**BRIEF:** Below are records that hold pictures; write out only the lines from their start through the line with "Si la colección", exactly, and drop the pictures.

**TASK DATA:**
--------------------------------------------------
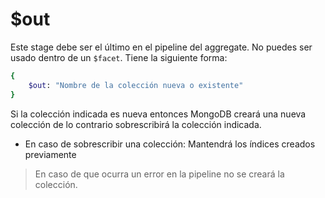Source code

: # $out
Este stage debe ser el último en el pipeline del aggregate.
No puedes ser usado dentro de un `$facet`.
Tiene la siguiente forma:
```bash
{
    $out: "Nombre de la colección nueva o existente"
}
```
Si la colección indicada es nueva entonces MongoDB creará una nueva colección de lo contrario sobrescribirá la colección indicada.
- En caso de sobrescribir una colección: Mantendrá los índices creados previamente
> En caso de que ocurra un error en la pipeline no se creará la colección.
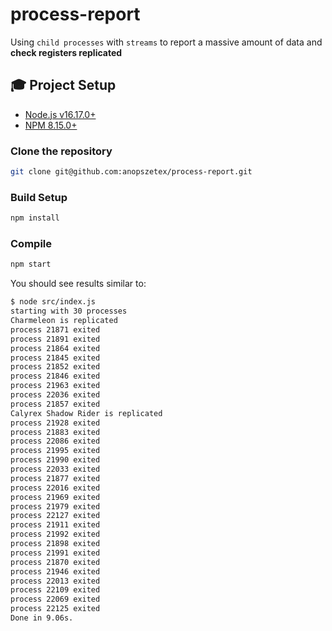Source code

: # process-report

Using `child processes` with `streams` to report a massive amount of data and **check registers replicated**

## :mortar_board: Project Setup
- [Node.js v16.17.0+](https://nodejs.org/en/download/)
- [NPM 8.15.0+](https://docs.npmjs.com/cli/v8/commands/npm-install)

### Clone the repository
```bash
git clone git@github.com:anopszetex/process-report.git
```
### Build Setup
```bash
npm install
```
### Compile
```bash
npm start
```

You should see results similar to:
```sh
$ node src/index.js
starting with 30 processes
Charmeleon is replicated
process 21871 exited
process 21891 exited
process 21864 exited
process 21845 exited
process 21852 exited
process 21846 exited
process 21963 exited
process 22036 exited
process 21857 exited
Calyrex Shadow Rider is replicated
process 21928 exited
process 21883 exited
process 22086 exited
process 21995 exited
process 21990 exited
process 22033 exited
process 21877 exited
process 22016 exited
process 21969 exited
process 21979 exited
process 22127 exited
process 21911 exited
process 21992 exited
process 21898 exited
process 21991 exited
process 21870 exited
process 21946 exited
process 22013 exited
process 22109 exited
process 22069 exited
process 22125 exited
Done in 9.06s.
```
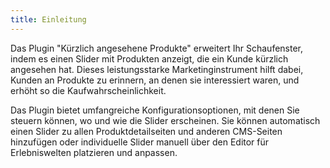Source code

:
 ```yaml
--- 
title: Einleitung
---
```


Das Plugin "Kürzlich angesehene Produkte" erweitert Ihr Schaufenster, indem es einen Slider mit Produkten anzeigt, die ein Kunde kürzlich angesehen hat. Dieses leistungsstarke Marketinginstrument hilft dabei, Kunden an Produkte zu erinnern, an denen sie interessiert waren, und erhöht so die Kaufwahrscheinlichkeit.

Das Plugin bietet umfangreiche Konfigurationsoptionen, mit denen Sie steuern können, wo und wie die Slider erscheinen. Sie können automatisch einen Slider zu allen Produktdetailseiten und anderen CMS-Seiten hinzufügen oder individuelle Slider manuell über den Editor für Erlebniswelten platzieren und anpassen.
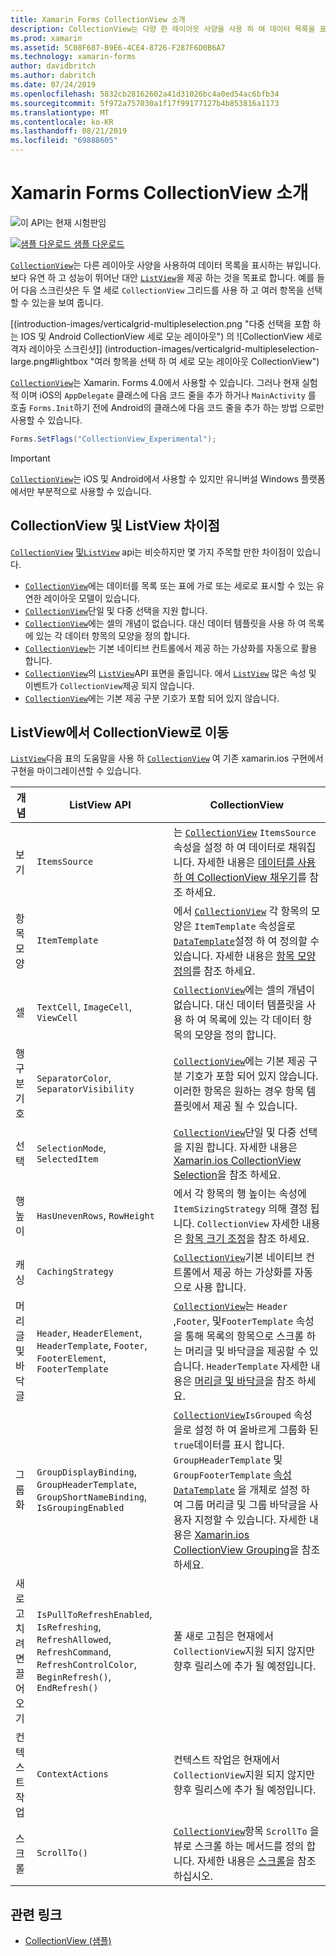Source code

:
 ```yaml
---
title: Xamarin Forms CollectionView 소개
description: CollectionView는 다양 한 레이아웃 사양을 사용 하 여 데이터 목록을 표시 하기 위한 유연 하 고 성능이 뛰어난 뷰입니다.
ms.prod: xamarin
ms.assetid: 5C08F687-B9E6-4CE4-8726-F287F6D0B6A7
ms.technology: xamarin-forms
author: davidbritch
ms.author: dabritch
ms.date: 07/24/2019
ms.openlocfilehash: 5832cb28162602a41d31026bc4a0ed54ac6bfb34
ms.sourcegitcommit: 5f972a757030a1f17f99177127b4b853816a1173
ms.translationtype: MT
ms.contentlocale: ko-KR
ms.lasthandoff: 08/21/2019
ms.locfileid: "69888605"
---
```

# <a name="xamarinforms-collectionview-introduction"></a>Xamarin Forms CollectionView 소개

![](~/media/shared/preview.png "이 API는 현재 시험판임")

[![샘플 다운로드](~/media/shared/download.png) 샘플 다운로드](https://docs.microsoft.com/samples/xamarin/xamarin-forms-samples/userinterface-collectionviewdemos/)

[`CollectionView`](xref:Xamarin.Forms.CollectionView)는 다른 레이아웃 사양을 사용하여 데이터 목록을 표시하는 뷰입니다. 보다 유연 하 고 성능이 뛰어난 대안 [`ListView`](xref:Xamarin.Forms.ListView)을 제공 하는 것을 목표로 합니다. 예를 들어 다음 스크린샷은 두 열 세로 `CollectionView` 그리드를 사용 하 고 여러 항목을 선택할 수 있는을 보여 줍니다.

[(introduction-images/verticalgrid-multipleselection.png "다중 선택을 포함 하는 IOS 및 Android CollectionView 세로 모눈 레이아웃") 의 ![CollectionView 세로 격자 레이아웃 스크린샷]] (introduction-images/verticalgrid-multipleselection-large.png#lightbox "여러 항목을 선택 하 여 세로 모눈 레이아웃 CollectionView")

[`CollectionView`](xref:Xamarin.Forms.CollectionView)는 Xamarin. Forms 4.0에서 사용할 수 있습니다. 그러나 현재 실험적 이며 iOS의 `AppDelegate` 클래스에 다음 코드 줄을 추가 하거나 `MainActivity` 를 호출 `Forms.Init`하기 전에 Android의 클래스에 다음 코드 줄을 추가 하는 방법 으로만 사용할 수 있습니다.

```csharp
Forms.SetFlags("CollectionView_Experimental");
```

> [!IMPORTANT]
> [`CollectionView`](xref:Xamarin.Forms.CollectionView)는 iOS 및 Android에서 사용할 수 있지만 유니버설 Windows 플랫폼 에서만 부분적으로 사용할 수 있습니다.

## <a name="collectionview-and-listview-differences"></a>CollectionView 및 ListView 차이점

[`CollectionView`](xref:Xamarin.Forms.CollectionView) [및`ListView`](xref:Xamarin.Forms.ListView) api는 비슷하지만 몇 가지 주목할 만한 차이점이 있습니다.

- [`CollectionView`](xref:Xamarin.Forms.CollectionView)에는 데이터를 목록 또는 표에 가로 또는 세로로 표시할 수 있는 유연한 레이아웃 모델이 있습니다.
- [`CollectionView`](xref:Xamarin.Forms.CollectionView)단일 및 다중 선택을 지원 합니다.
- [`CollectionView`](xref:Xamarin.Forms.CollectionView)에는 셀의 개념이 없습니다. 대신 데이터 템플릿을 사용 하 여 목록에 있는 각 데이터 항목의 모양을 정의 합니다.
- [`CollectionView`](xref:Xamarin.Forms.CollectionView)는 기본 네이티브 컨트롤에서 제공 하는 가상화를 자동으로 활용 합니다.
- [`CollectionView`](xref:Xamarin.Forms.CollectionView)의 [`ListView`](xref:Xamarin.Forms.ListView)API 표면을 줄입니다. 에서 [`ListView`](xref:Xamarin.Forms.ListView) 많은 속성 및 이벤트가 `CollectionView`제공 되지 않습니다.
- [`CollectionView`](xref:Xamarin.Forms.CollectionView)에는 기본 제공 구분 기호가 포함 되어 있지 않습니다.

## <a name="move-from-listview-to-collectionview"></a>ListView에서 CollectionView로 이동

[`ListView`](xref:Xamarin.Forms.ListView)다음 표의 도움말을 사용 하 [`CollectionView`](xref:Xamarin.Forms.CollectionView) 여 기존 xamarin.ios 구현에서 구현을 마이그레이션할 수 있습니다.

| 개념 | ListView API | CollectionView |
|---|---|---|
| 보기 | `ItemsSource` | 는 [`CollectionView`](xref:Xamarin.Forms.CollectionView) `ItemsSource` 속성을 설정 하 여 데이터로 채워집니다. 자세한 내용은 [데이터를 사용 하 여 CollectionView 채우기](populate-data.md#populate-a-collectionview-with-data)를 참조 하세요. |
| 항목 모양 | `ItemTemplate` | 에서 [`CollectionView`](xref:Xamarin.Forms.CollectionView) 각 항목의 모양은 `ItemTemplate` 속성을로 [`DataTemplate`](xref:Xamarin.Forms.DataTemplate)설정 하 여 정의할 수 있습니다. 자세한 내용은 [항목 모양 정의](populate-data.md#define-item-appearance)를 참조 하세요. |
| 셀 | `TextCell`, `ImageCell`, `ViewCell` | [`CollectionView`](xref:Xamarin.Forms.CollectionView)에는 셀의 개념이 없습니다. 대신 데이터 템플릿을 사용 하 여 목록에 있는 각 데이터 항목의 모양을 정의 합니다. |
| 행 구분 기호 | `SeparatorColor`, `SeparatorVisibility` | [`CollectionView`](xref:Xamarin.Forms.CollectionView)에는 기본 제공 구분 기호가 포함 되어 있지 않습니다. 이러한 항목은 원하는 경우 항목 템플릿에서 제공 될 수 있습니다. |
| 선택 | `SelectionMode`, `SelectedItem` | [`CollectionView`](xref:Xamarin.Forms.CollectionView)단일 및 다중 선택을 지원 합니다. 자세한 내용은 [Xamarin.ios CollectionView Selection](selection.md)을 참조 하세요. |
| 행 높이 | `HasUnevenRows`, `RowHeight` | 에서 각 항목의 행 높이는 속성에 `ItemSizingStrategy` 의해 결정 됩니다. `CollectionView` 자세한 내용은 [항목 크기 조정](layout.md#item-sizing)을 참조 하세요.|
| 캐싱 | `CachingStrategy` | [`CollectionView`](xref:Xamarin.Forms.CollectionView)기본 네이티브 컨트롤에서 제공 하는 가상화를 자동으로 사용 합니다. |
| 머리글 및 바닥글 | `Header`, `HeaderElement`, `HeaderTemplate`, `Footer`, `FooterElement`, `FooterTemplate` | [`CollectionView`](xref:Xamarin.Forms.CollectionView)는 `Header` ,`Footer`, 및`FooterTemplate` 속성을 통해 목록의 항목으로 스크롤 하는 머리글 및 바닥글을 제공할 수 있습니다. `HeaderTemplate` 자세한 내용은 [머리글 및 바닥글](layout.md#headers-and-footers)을 참조 하세요. |
| 그룹화 | `GroupDisplayBinding`, `GroupHeaderTemplate`, `GroupShortNameBinding`, `IsGroupingEnabled` | [`CollectionView`](xref:Xamarin.Forms.CollectionView)`IsGrouped` 속성을로 설정 하 여 올바르게 그룹화 된 `true`데이터를 표시 합니다. `GroupHeaderTemplate` 및`GroupFooterTemplate` [속성`DataTemplate`](xref:Xamarin.Forms.DataTemplate) 을 개체로 설정 하 여 그룹 머리글 및 그룹 바닥글을 사용자 지정할 수 있습니다. 자세한 내용은 [Xamarin.ios CollectionView Grouping](grouping.md)을 참조 하세요. |
| 새로 고치려면 끌어오기 | `IsPullToRefreshEnabled`, `IsRefreshing`, `RefreshAllowed`, `RefreshCommand`, `RefreshControlColor`, `BeginRefresh()`, `EndRefresh()` | 풀 새로 고침은 현재에서 `CollectionView`지원 되지 않지만 향후 릴리스에 추가 될 예정입니다. |
| 컨텍스트 작업 | `ContextActions` | 컨텍스트 작업은 현재에서 `CollectionView`지원 되지 않지만 향후 릴리스에 추가 될 예정입니다. |
| 스크롤 | `ScrollTo()` | [`CollectionView`](xref:Xamarin.Forms.CollectionView)항목 `ScrollTo` 을 뷰로 스크롤 하는 메서드를 정의 합니다. 자세한 내용은 [스크롤](scrolling.md)을 참조 하십시오. |

## <a name="related-links"></a>관련 링크

- [CollectionView (샘플)](https://docs.microsoft.com/samples/xamarin/xamarin-forms-samples/userinterface-collectionviewdemos/)
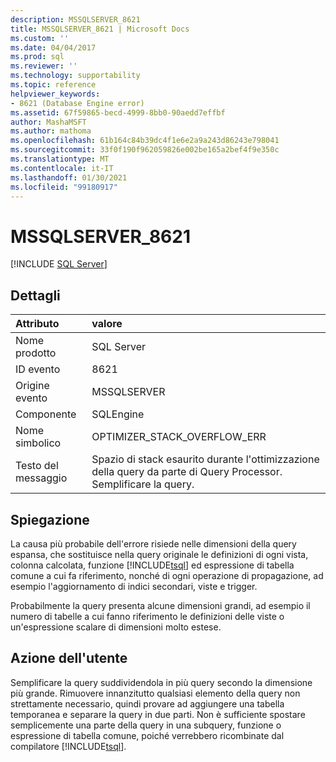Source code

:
 ```yaml
---
description: MSSQLSERVER_8621
title: MSSQLSERVER_8621 | Microsoft Docs
ms.custom: ''
ms.date: 04/04/2017
ms.prod: sql
ms.reviewer: ''
ms.technology: supportability
ms.topic: reference
helpviewer_keywords:
- 8621 (Database Engine error)
ms.assetid: 67f59865-becd-4999-8bb0-90aedd7effbf
author: MashaMSFT
ms.author: mathoma
ms.openlocfilehash: 61b164c84b39dc4f1e6e2a9a243d86243e798041
ms.sourcegitcommit: 33f0f190f962059826e002be165a2bef4f9e350c
ms.translationtype: MT
ms.contentlocale: it-IT
ms.lasthandoff: 01/30/2021
ms.locfileid: "99180917"
---
```

# <a name="mssqlserver_8621"></a>MSSQLSERVER_8621
 [!INCLUDE [SQL Server](../../includes/applies-to-version/sqlserver.md)]
  
## <a name="details"></a>Dettagli  
  
| Attributo | valore |  
| :-------- | :---- |  
|Nome prodotto|SQL Server|  
|ID evento|8621|  
|Origine evento|MSSQLSERVER|  
|Componente|SQLEngine|  
|Nome simbolico|OPTIMIZER_STACK_OVERFLOW_ERR|  
|Testo del messaggio|Spazio di stack esaurito durante l'ottimizzazione della query da parte di Query Processor. Semplificare la query.|  
  
## <a name="explanation"></a>Spiegazione  
La causa più probabile dell'errore risiede nelle dimensioni della query espansa, che sostituisce nella query originale le definizioni di ogni vista, colonna calcolata, funzione [!INCLUDE[tsql](../../includes/tsql-md.md)] ed espressione di tabella comune a cui fa riferimento, nonché di ogni operazione di propagazione, ad esempio l'aggiornamento di indici secondari, viste e trigger.  
  
Probabilmente la query presenta alcune dimensioni grandi, ad esempio il numero di tabelle a cui fanno riferimento le definizioni delle viste o un'espressione scalare di dimensioni molto estese.  
  
## <a name="user-action"></a>Azione dell'utente  
Semplificare la query suddividendola in più query secondo la dimensione più grande. Rimuovere innanzitutto qualsiasi elemento della query non strettamente necessario, quindi provare ad aggiungere una tabella temporanea e separare la query in due parti.  Non è sufficiente spostare semplicemente una parte della query in una subquery, funzione o espressione di tabella comune, poiché verrebbero ricombinate dal compilatore [!INCLUDE[tsql](../../includes/tsql-md.md)].  
  

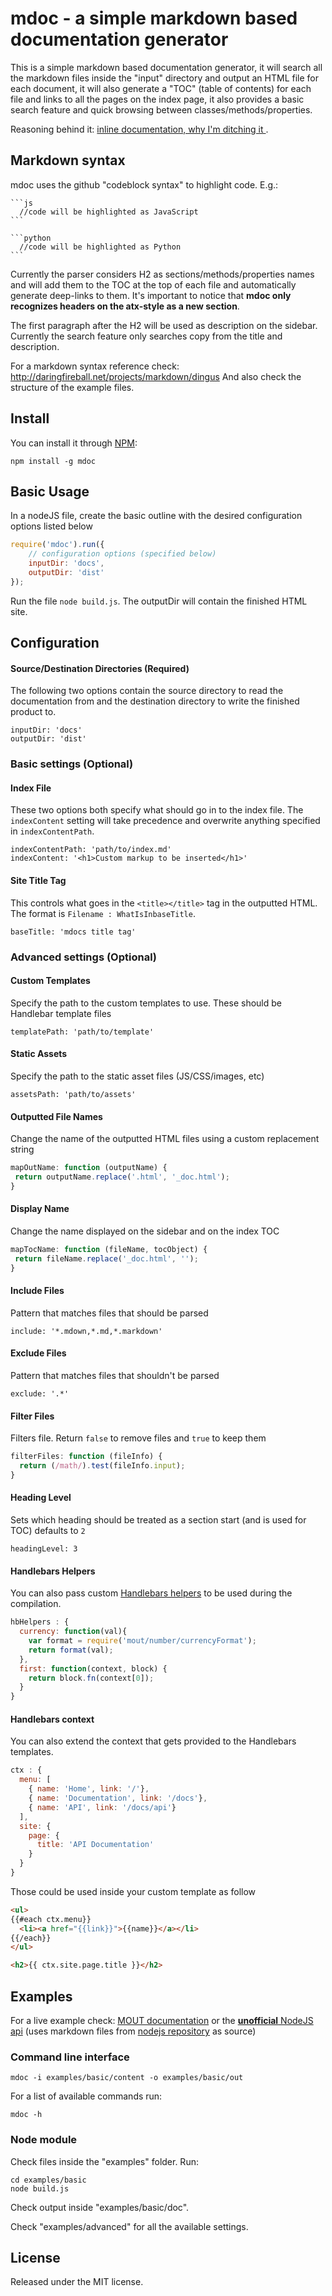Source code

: # mdoc - a simple markdown based documentation generator

This is a simple markdown based documentation generator, it will search all the
markdown files inside the "input" directory and output an HTML file for each
document, it will also generate a "TOC" (table of contents) for each file and
links to all the pages on the index page, it also provides a basic search
feature and quick browsing between classes/methods/properties.

Reasoning behind it: [inline documentation, why I'm ditching it
](http://blog.millermedeiros.com/2011/03/inline-documentation-why-im-ditching-it/).



## Markdown syntax

mdoc uses the github "codeblock syntax" to highlight code. E.g.:


    ```js
      //code will be highlighted as JavaScript
    ```

    ```python
      //code will be highlighted as Python
    ```

Currently the parser considers H2 as sections/methods/properties names and will add them
to the TOC at the top of each file and automatically generate deep-links to them.
It's important to notice that **mdoc only recognizes headers on the atx-style as a
new section**.

The first paragraph after the H2 will be used as description on the sidebar. Currently
the search feature only searches copy from the title and description.

For a markdown syntax reference check: http://daringfireball.net/projects/markdown/dingus
And also check the structure of the example files.



## Install

You can install it through [NPM](http://npmjs.org):

    npm install -g mdoc



## Basic Usage

In a nodeJS file, create the basic outline with the desired configuration options listed below

```javascript
require('mdoc').run({
    // configuration options (specified below)
    inputDir: 'docs',
    outputDir: 'dist'
});
```

Run the file `node build.js`. The outputDir will contain the finished HTML site.



## Configuration

#### Source/Destination Directories (Required)

The following two options contain the source directory to read the documentation from and
the destination directory to write the finished product to.

```
inputDir: 'docs'
outputDir: 'dist'
```

### Basic settings (Optional)

#### Index File

These two options both specify what should go in to the index file. The `indexContent`
setting will take precedence and overwrite anything specified in `indexContentPath`.

```
indexContentPath: 'path/to/index.md'
indexContent: '<h1>Custom markup to be inserted</h1>'
```

#### Site Title Tag

This controls what goes in the `<title></title>` tag in the outputted HTML. The format
is `Filename : WhatIsInbaseTitle`.

`baseTitle: 'mdocs title tag'`

### Advanced settings (Optional)

#### Custom Templates

Specify the path to the custom templates to use. These should be Handlebar template files

`templatePath: 'path/to/template'`

#### Static Assets

Specify the path to the static asset files (JS/CSS/images, etc)

`assetsPath: 'path/to/assets'`

#### Outputted File Names

Change the name of the outputted HTML files using a custom replacement string

```javascript
mapOutName: function (outputName) {
 return outputName.replace('.html', '_doc.html');
}
```

#### Display Name

Change the name displayed on the sidebar and on the index TOC

```javascript
mapTocName: function (fileName, tocObject) {
 return fileName.replace('_doc.html', '');
}
```

#### Include Files

Pattern that matches files that should be parsed

`include: '*.mdown,*.md,*.markdown'`

#### Exclude Files

Pattern that matches files that shouldn't be parsed

`exclude: '.*'`

#### Filter Files

Filters file. Return `false` to remove files and `true` to keep them

```javascript
filterFiles: function (fileInfo) {
  return (/math/).test(fileInfo.input);
}
```

#### Heading Level

Sets which heading should be treated as a section start (and is used for TOC) defaults to `2`

`headingLevel: 3`


#### Handlebars Helpers

You can also pass custom [Handlebars helpers](http://handlebarsjs.com/#helpers)
to be used during the compilation.

```js
hbHelpers : {
  currency: function(val){
    var format = require('mout/number/currencyFormat');
    return format(val);
  },
  first: function(context, block) {
    return block.fn(context[0]);
  }
}
```

#### Handlebars context

You can also extend the context that gets provided to the Handlebars templates.

```js
ctx : {
  menu: [
    { name: 'Home', link: '/'},
    { name: 'Documentation', link: '/docs'},
    { name: 'API', link: '/docs/api'}
  ],
  site: {
    page: {
      title: 'API Documentation'
    }
  }
}
```

Those could be used inside your custom template as follow

```html
<ul>
{{#each ctx.menu}}
  <li><a href="{{link}}">{{name}}</a></li>
{{/each}}
</ul>

<h2>{{ ctx.site.page.title }}</h2>
```

## Examples

For a live example check: [MOUT documentation](http://moutjs.com/docs/latest/)
or the [**unofficial** NodeJS api](http://millermedeiros.github.com/mdoc/examples/node_api/doc/)
(uses markdown files from [nodejs repository](https://github.com/joyent/node/tree/master/doc/api) as source)

### Command line interface

    mdoc -i examples/basic/content -o examples/basic/out

For a list of available commands run:

    mdoc -h


### Node module

Check files inside the "examples" folder. Run:

    cd examples/basic
    node build.js

Check output inside "examples/basic/doc".

Check "examples/advanced" for all the available settings.



## License

Released under the MIT license.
--------------------------------------------------
**EXPECTED ANSWER:**
Source code

: # $out
Este stage debe ser el último en el pipeline del aggregate.
No puedes ser usado dentro de un `$facet`.
Tiene la siguiente forma:
```bash
{
    $out: "Nombre de la colección nueva o existente"
}
```
Si la colección indicada es nueva entonces MongoDB creará una nueva colección de lo contrario sobrescribirá la colección indicada.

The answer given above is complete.